It might seem bad, but the worst that can happen when you buy a stock (without leverage) is that its share price goes to zero. But in contrast you can make much more than 100% if the company does well. For instance the Fincantieri S.p.A. (BIT:FCT) share price is 117% higher than it was three years ago. That sort of return is as solid as granite. Meanwhile the share price is 2.0% higher than it was a week ago.
While markets are a powerful pricing mechanism, share prices reflect investor sentiment, not just underlying business performance. One flawed but reasonable way to assess how sentiment around a company has changed is to compare the earnings per share (EPS) with the share price.
During three years of share price growth, Fincantieri moved from a loss to profitability. Given the importance of this milestone, it’s not overly surprising that the share price has increased strongly.
The graphic below depicts how EPS has changed over time (unveil the exact values by clicking on the image).
It is of course excellent to see how Fincantieri has grown profits over the years, but the future is more important for shareholders. It might be well worthwhile taking a look at our free report on how its financial position has changed over time.
What About Dividends?
It is important to consider the total shareholder return, as well as the share price return, for any given stock. The TSR is a return calculation that accounts for the value of cash dividends (assuming that any dividend received was reinvested) and the calculated value of any discounted capital raisings and spin-offs. So for companies that pay a generous dividend, the TSR is often a lot higher than the share price return. As it happens, Fincantieri’s TSR for the last 3 years was 121%, which exceeds the share price return mentioned earlier. This is largely a result of its dividend payments!
A Different Perspective
While the broader market gained around 16% in the last year, Fincantieri shareholders lost 29% (even including dividends) . However, keep in mind that even the best stocks will sometimes underperform the market over a twelve month period. Longer term investors wouldn’t be so upset, since they would have made 8.0%, each year, over five years. It could be that the recent sell-off is an opportunity, so it may be worth checking the fundamental data for signs of a long term growth trend. Before deciding if you like the current share price, check how Fincantieri scores on these 3 valuation metrics.

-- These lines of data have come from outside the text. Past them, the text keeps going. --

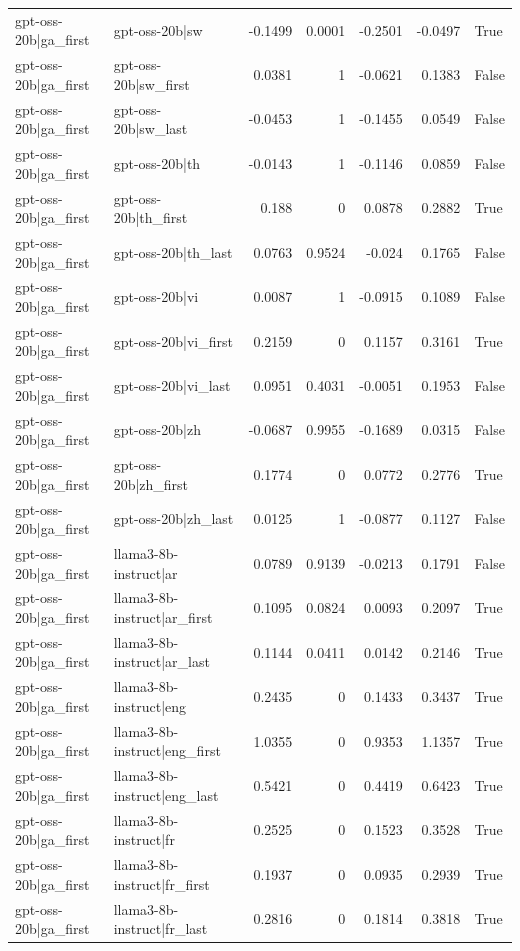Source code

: \begin{table}
\begin{tabular}{l l r r r r l}
gpt-oss-20b|ga_first & gpt-oss-20b|sw & -0.1499 & 0.0001 & -0.2501 & -0.0497 & True \\
gpt-oss-20b|ga_first & gpt-oss-20b|sw_first & 0.0381 & 1 & -0.0621 & 0.1383 & False \\
gpt-oss-20b|ga_first & gpt-oss-20b|sw_last & -0.0453 & 1 & -0.1455 & 0.0549 & False \\
gpt-oss-20b|ga_first & gpt-oss-20b|th & -0.0143 & 1 & -0.1146 & 0.0859 & False \\
gpt-oss-20b|ga_first & gpt-oss-20b|th_first & 0.188 & 0 & 0.0878 & 0.2882 & True \\
gpt-oss-20b|ga_first & gpt-oss-20b|th_last & 0.0763 & 0.9524 & -0.024 & 0.1765 & False \\
gpt-oss-20b|ga_first & gpt-oss-20b|vi & 0.0087 & 1 & -0.0915 & 0.1089 & False \\
gpt-oss-20b|ga_first & gpt-oss-20b|vi_first & 0.2159 & 0 & 0.1157 & 0.3161 & True \\
gpt-oss-20b|ga_first & gpt-oss-20b|vi_last & 0.0951 & 0.4031 & -0.0051 & 0.1953 & False \\
gpt-oss-20b|ga_first & gpt-oss-20b|zh & -0.0687 & 0.9955 & -0.1689 & 0.0315 & False \\
gpt-oss-20b|ga_first & gpt-oss-20b|zh_first & 0.1774 & 0 & 0.0772 & 0.2776 & True \\
gpt-oss-20b|ga_first & gpt-oss-20b|zh_last & 0.0125 & 1 & -0.0877 & 0.1127 & False \\
gpt-oss-20b|ga_first & llama3-8b-instruct|ar & 0.0789 & 0.9139 & -0.0213 & 0.1791 & False \\
gpt-oss-20b|ga_first & llama3-8b-instruct|ar_first & 0.1095 & 0.0824 & 0.0093 & 0.2097 & True \\
gpt-oss-20b|ga_first & llama3-8b-instruct|ar_last & 0.1144 & 0.0411 & 0.0142 & 0.2146 & True \\
gpt-oss-20b|ga_first & llama3-8b-instruct|eng & 0.2435 & 0 & 0.1433 & 0.3437 & True \\
gpt-oss-20b|ga_first & llama3-8b-instruct|eng_first & 1.0355 & 0 & 0.9353 & 1.1357 & True \\
gpt-oss-20b|ga_first & llama3-8b-instruct|eng_last & 0.5421 & 0 & 0.4419 & 0.6423 & True \\
gpt-oss-20b|ga_first & llama3-8b-instruct|fr & 0.2525 & 0 & 0.1523 & 0.3528 & True \\
gpt-oss-20b|ga_first & llama3-8b-instruct|fr_first & 0.1937 & 0 & 0.0935 & 0.2939 & True \\
gpt-oss-20b|ga_first & llama3-8b-instruct|fr_last & 0.2816 & 0 & 0.1814 & 0.3818 & True \\

\end{tabular}
\end{table}
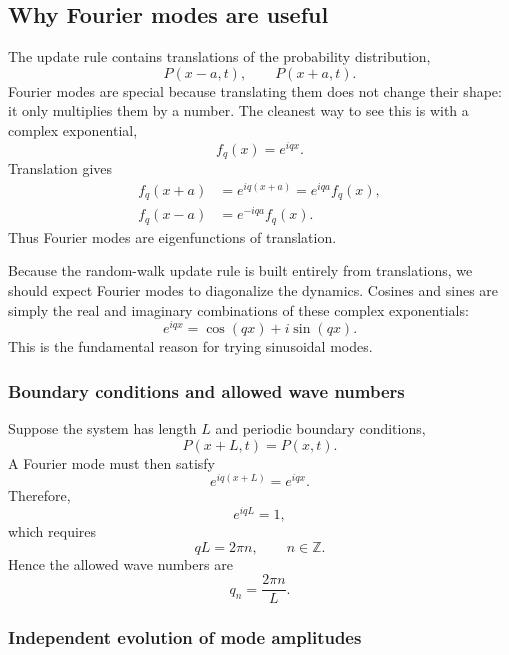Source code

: \subsection{Why Fourier modes are useful}
\label{sec:fourier}


The update rule contains translations of the probability distribution,
\[
    P(x-a,t), \qquad P(x+a,t).
\]
Fourier modes are special because translating them does not change their shape: it only multiplies them by a number.
The cleanest way to see this is with a complex exponential,
\[
    f_q(x) = e^{iqx}.
\]
Translation gives
\begin{align*}
    f_q(x+a) &= e^{iq(x+a)} = e^{iqa}f_q(x),
    \\
    f_q(x-a) &= e^{-iqa}f_q(x).
\end{align*}
Thus Fourier modes are eigenfunctions of translation.

Because the random-walk update rule is built entirely from translations, we should expect Fourier modes to diagonalize the dynamics.
Cosines and sines are simply the real and imaginary combinations of these complex exponentials:
\[
    e^{iqx} = \cos(qx) + i\sin(qx).
\]
This is the fundamental reason for trying sinusoidal modes.
% 
% 

\subsubsection{Boundary conditions and allowed wave numbers}
\label{sec:allowed-modes}


Suppose the system has length $L$ and periodic boundary conditions,
\[
    P(x+L,t) = P(x,t).
\]
A Fourier mode must then satisfy
\[
    e^{iq(x+L)} = e^{iqx}.
\]
Therefore,
\[
    e^{iqL}=1,
\]
which requires
\[
    qL=2\pi n, \qquad n\in\mathbb{Z}.
\]
Hence the allowed wave numbers are
\[
    \boxed{ q_n = \frac{2\pi n}{L}. }
\]
% 

\subsubsection{Independent evolution of mode amplitudes}
\label{sec:mode-amplitudes}


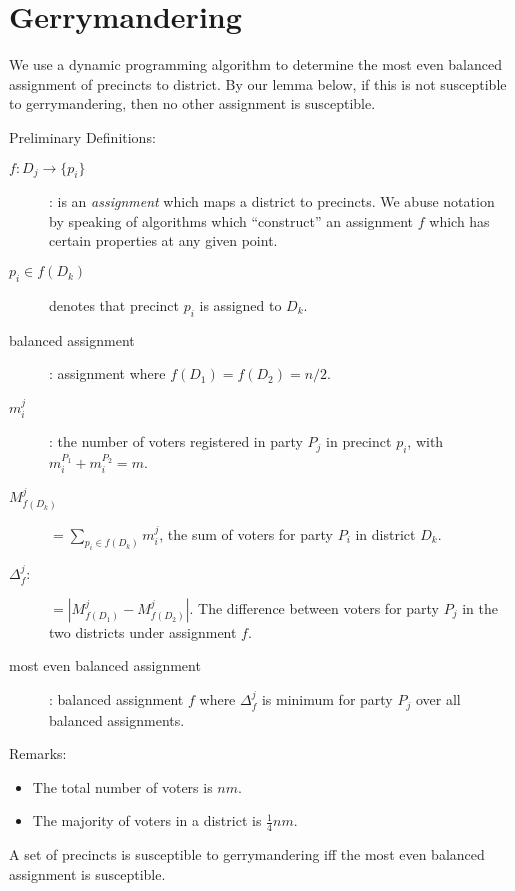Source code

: \documentclass[12pt]{article}
\begin{document}
\pagebreak

\section{Gerrymandering}

We use a dynamic programming algorithm to determine the most even balanced
assignment of precincts to district. By our lemma below, if this is not
susceptible to gerrymandering, then no other assignment is susceptible.

Preliminary Definitions:

\begin{description}
\item[$f:D_j \rightarrow \{p_i\}$]:
is an \textit{assignment} which maps a district to precincts.
We abuse notation by speaking of algorithms which ``construct'' an
assignment $f$ which has certain properties at any given point.
\item[$p_i \in f(D_k)$] denotes that precinct $p_i$ is assigned to $D_k$.
\item[balanced assignment]: assignment where $f(D_1)=f(D_2)=n/2$.
\item[$m^{j}_i$]:
the number of voters registered in party $P_j$ in precinct $p_i$,
with $m^{P_1}_i + m^{P_2}_i = m$.
\item[$M^{j}_{f(D_k)}$]$=\sum_{p_i \in f(D_k)}{m^{j}_i}$,
the sum of voters for party $P_i$ in district $D_k$.
\item[$\Delta^{j}_{f}$:]$=|M^{j}_{f(D_1)} - M^{j}_{f(D_2)}|$.
The difference between voters for party $P_j$ in the two districts under
assignment $f$.
\item[most even balanced assignment]: balanced assignment $f$ where
$\Delta^{j}_{f}$ is minimum for party $P_j$ over all balanced assignments.
\end{description}

Remarks:
\begin{itemize}
\item The total number of voters is $nm$.
\item The majority of voters in a district is $\frac{1}{4}nm$.
\end{itemize}

\begin{lemma}
A set of precincts is susceptible to gerrymandering iff the
most even balanced assignment is susceptible.
\end{lemma}
\end{document}
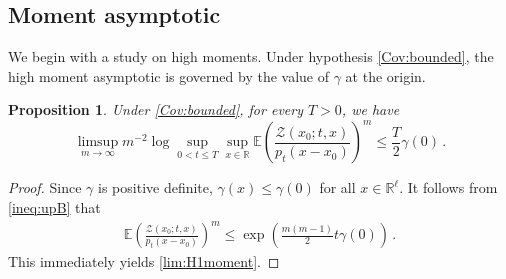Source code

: \documentclass[12pt,reqno]{amsart}
\newtheorem{proposition}[theorem]{Proposition}
\theoremstyle{remark}
\newcommand{\1}{\mathbf{1}}
\def\RR{\mathbb{R}}
\def\EE{\mathbb{E}}
\def\PP{\mathbb{P}}
\def\Z{\mathcal{Z}}
\begin{document}
\subsection*{Moment asymptotic} %
	We begin with a study on high moments. Under hypothesis \ref{Cov:bounded}, the high moment asymptotic is governed by the value of $\gamma$ at the origin.
	\begin{proposition}\label{prop:H1m}
		Under \ref{Cov:bounded}, for every $T>0$, we have 
		\begin{equation}\label{lim:H1moment}
		 \limsup_{m \to \infty} m^{-2} \log\sup_{0<t\le T} \sup_{x\in \RR}  \EE \left(\frac{\Z(x_0;t,x)}{p_t(x-x_0)}\right)^m 
		 \le  \frac{T}{2}\gamma(0)\,.
		\end{equation}
	\end{proposition}
	\begin{proof}
	  Since $\gamma$ is positive definite, $\gamma(x)\leq \gamma(0)$ for all $x \in \RR^{\ell}$. It follows from \eqref{ineq:upB} that 
	  \begin{eqnarray*}
	  \EE \left( \frac{\Z(x_0;t,x)}{p_t(x-x_0)}\right)^m \leq \exp \left( \frac{m(m-1)}{2} t \gamma(0) \right) \,.
	  \end{eqnarray*}
	  This immediately yields \eqref{lim:H1moment}.

\end{proof}
\end{document}
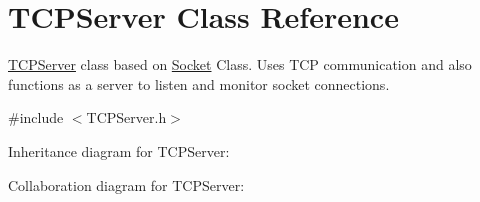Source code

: \hypertarget{classTCPServer}{}\section{T\+C\+P\+Server Class Reference}
\label{classTCPServer}


\hyperlink{classTCPServer}{T\+C\+P\+Server} class based on \hyperlink{classSocket}{Socket} Class. Uses T\+CP communication and also functions as a server to listen and monitor socket connections.  




{\ttfamily \#include $<$T\+C\+P\+Server.\+h$>$}



Inheritance diagram for T\+C\+P\+Server\+:


Collaboration diagram for T\+C\+P\+Server\+:
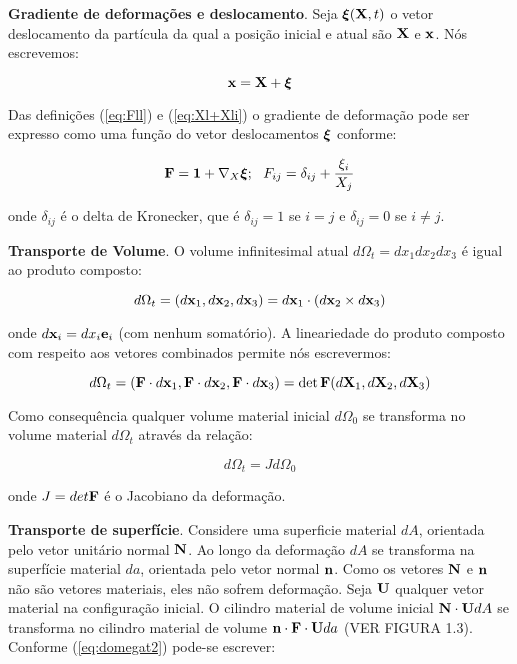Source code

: \documentclass[
	11pt, %
	fleqn, %
	a4paper, %
]{LegrandOrangeBook}
\begin{document}
\textbf{Gradiente de deformações e deslocamento}. Seja $\bm{\xi}(\textbf{X},t)$ o vetor deslocamento da partícula da qual a posição inicial e atual são $\textbf{X}$ e $\textbf{x}$. Nós escrevemos:

\begin{equation}
	\label{eq:Xl+Xli}	
	\textbf{x} = \textbf{X} + \bm{\xi}
\end{equation}

Das definições (\ref{eq:Fll}) e (\ref{eq:Xl+Xli}) o gradiente de deformação pode ser expresso como uma função do vetor deslocamentos $\bm{\xi}$ conforme:

\begin{equation}
	\label{eq:Fll=1+nablaXil}	
	\textbf{F} = \bm{1} + \nabla_X \bm{\xi}; ~~ F_{ij} = \delta_{ij}+\dfrac{\xi_i}{X_j}
\end{equation}	

onde $\delta_{ij}$ é o delta de Kronecker, que é $\delta_{ij}=1$ se $i=j$ e $\delta_{ij}=0$ se $i \neq j$.

\textbf{Transporte de Volume}. O volume infinitesimal atual $d\Omega_t=dx_1 dx_2 dx_3$ é igual ao produto composto:

\begin{equation}
	\label{eq:domegat}	
	d\Omega_t = (d\textbf{x}_1, d\textbf{x}_2, d\textbf{x}_3) = d\textbf{x}_1 \cdot (d\textbf{x}_2 \times d\textbf{x}_3)
\end{equation}	

onde $d\textbf{x}_i=dx_i\textbf{e}_i$ (com nenhum somatório). A lineariedade do produto composto com respeito aos vetores combinados permite nós escrevermos:

\begin{equation}
	\label{eq:domegat2}	
	d\Omega_t = (\textbf{F} \cdot d\textbf{x}_1, \textbf{F} \cdot d\textbf{x}_2, \textbf{F} \cdot d\textbf{x}_3) = \det \textbf{F}(d\textbf{X}_1, d\textbf{X}_2, d\textbf{X}_3)
\end{equation}

Como consequência qualquer volume material inicial $d\Omega_0$ se transforma no volume material $d\Omega_t$ através da relação:

\begin{equation}
	\label{eq:domegat2}	
	d\Omega_t = Jd\Omega_0
\end{equation}

onde $J=det{\textbf{F}}$ é o Jacobiano da deformação.

\textbf{Transporte de superfície}. Considere uma superficie material $dA$, orientada pelo vetor unitário normal $\textbf{N}$. Ao longo da deformação $dA$ se transforma na superfície material $da$, orientada pelo vetor normal $\textbf{n}$. Como os vetores $\textbf{N}$ e $\textbf{n}$ não são vetores materiais, eles não sofrem deformação. Seja $\textbf{U}$ qualquer vetor material na configuração inicial. O cilindro material de volume inicial $\textbf{N} \cdot \textbf{U} dA$ se transforma no cilindro material de volume $\textbf{n} \cdot \textbf{F} \cdot \textbf{U} da$ (VER FIGURA 1.3). Conforme (\ref{eq:domegat2}) pode-se escrever:
\end{document}
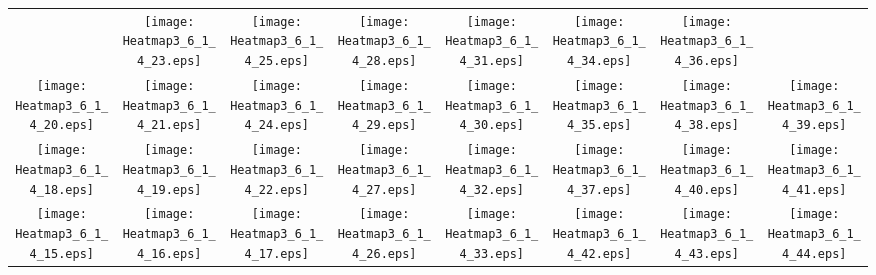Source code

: \documentclass{standalone}
\begin{document}
\renewcommand{\arraystretch}{0}
\setlength{\tabcolsep}{0pt}
\begin{tabular}{ *8{c} }
 & \texttt{[image: Heatmap3\_6\_1\_4\_23.eps]} & \texttt{[image: Heatmap3\_6\_1\_4\_25.eps]} & \texttt{[image: Heatmap3\_6\_1\_4\_28.eps]} & \texttt{[image: Heatmap3\_6\_1\_4\_31.eps]} & \texttt{[image: Heatmap3\_6\_1\_4\_34.eps]} & \texttt{[image: Heatmap3\_6\_1\_4\_36.eps]} &  \\
\texttt{[image: Heatmap3\_6\_1\_4\_20.eps]} & \texttt{[image: Heatmap3\_6\_1\_4\_21.eps]} & \texttt{[image: Heatmap3\_6\_1\_4\_24.eps]} & \texttt{[image: Heatmap3\_6\_1\_4\_29.eps]} & \texttt{[image: Heatmap3\_6\_1\_4\_30.eps]} & \texttt{[image: Heatmap3\_6\_1\_4\_35.eps]} & \texttt{[image: Heatmap3\_6\_1\_4\_38.eps]} & \texttt{[image: Heatmap3\_6\_1\_4\_39.eps]} \\
\texttt{[image: Heatmap3\_6\_1\_4\_18.eps]} & \texttt{[image: Heatmap3\_6\_1\_4\_19.eps]} & \texttt{[image: Heatmap3\_6\_1\_4\_22.eps]} & \texttt{[image: Heatmap3\_6\_1\_4\_27.eps]} & \texttt{[image: Heatmap3\_6\_1\_4\_32.eps]} & \texttt{[image: Heatmap3\_6\_1\_4\_37.eps]} & \texttt{[image: Heatmap3\_6\_1\_4\_40.eps]} & \texttt{[image: Heatmap3\_6\_1\_4\_41.eps]} \\
\texttt{[image: Heatmap3\_6\_1\_4\_15.eps]} & \texttt{[image: Heatmap3\_6\_1\_4\_16.eps]} & \texttt{[image: Heatmap3\_6\_1\_4\_17.eps]} & \texttt{[image: Heatmap3\_6\_1\_4\_26.eps]} & \texttt{[image: Heatmap3\_6\_1\_4\_33.eps]} & \texttt{[image: Heatmap3\_6\_1\_4\_42.eps]} & \texttt{[image: Heatmap3\_6\_1\_4\_43.eps]} & \texttt{[image: Heatmap3\_6\_1\_4\_44.eps]} \\

\end{tabular}
\end{document}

Of course Fincantieri may not be the best stock to buy. So you may wish to see this free collection of growth stocks.
Please note, the market returns quoted in this article reflect the market weighted average returns of stocks that currently trade on IT exchanges.
We aim to bring you long-term focused research analysis driven by fundamental data. Note that our analysis may not factor in the latest price-sensitive company announcements or qualitative material.
If you spot an error that warrants correction, please contact the editor at email@example.com. This article by Simply Wall St is general in nature. It does not constitute a recommendation to buy or sell any stock, and does not take account of your objectives, or your financial situation. Simply Wall St has no position in the stocks mentioned. Thank you for reading.